Action item: Please say how many lines below include the word "https", with nothing beyond the number.

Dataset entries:
· · · · · · ·

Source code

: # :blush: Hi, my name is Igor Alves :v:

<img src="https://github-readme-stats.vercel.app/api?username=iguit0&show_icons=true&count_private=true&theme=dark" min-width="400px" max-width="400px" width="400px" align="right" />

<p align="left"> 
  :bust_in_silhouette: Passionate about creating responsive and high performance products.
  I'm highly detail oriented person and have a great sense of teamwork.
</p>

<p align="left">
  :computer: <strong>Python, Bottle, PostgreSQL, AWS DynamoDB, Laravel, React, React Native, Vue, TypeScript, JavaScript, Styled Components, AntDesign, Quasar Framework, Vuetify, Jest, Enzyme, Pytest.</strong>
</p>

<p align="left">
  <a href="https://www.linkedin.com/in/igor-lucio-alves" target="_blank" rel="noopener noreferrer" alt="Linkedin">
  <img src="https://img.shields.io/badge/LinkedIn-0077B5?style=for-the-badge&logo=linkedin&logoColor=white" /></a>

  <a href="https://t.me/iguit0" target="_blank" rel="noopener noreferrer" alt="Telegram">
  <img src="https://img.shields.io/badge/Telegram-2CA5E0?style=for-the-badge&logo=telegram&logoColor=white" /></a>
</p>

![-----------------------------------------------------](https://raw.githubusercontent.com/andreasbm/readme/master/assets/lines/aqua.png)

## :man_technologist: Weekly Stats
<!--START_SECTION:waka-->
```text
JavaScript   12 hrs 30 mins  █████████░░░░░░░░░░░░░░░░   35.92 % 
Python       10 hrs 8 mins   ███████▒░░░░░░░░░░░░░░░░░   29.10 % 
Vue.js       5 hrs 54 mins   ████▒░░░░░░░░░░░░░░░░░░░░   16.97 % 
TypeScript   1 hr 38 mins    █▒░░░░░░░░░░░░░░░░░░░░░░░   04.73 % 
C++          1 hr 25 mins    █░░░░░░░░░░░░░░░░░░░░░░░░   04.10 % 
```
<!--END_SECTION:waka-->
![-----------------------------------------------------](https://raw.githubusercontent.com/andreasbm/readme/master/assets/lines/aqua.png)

· · · · · · ·

Response area: 7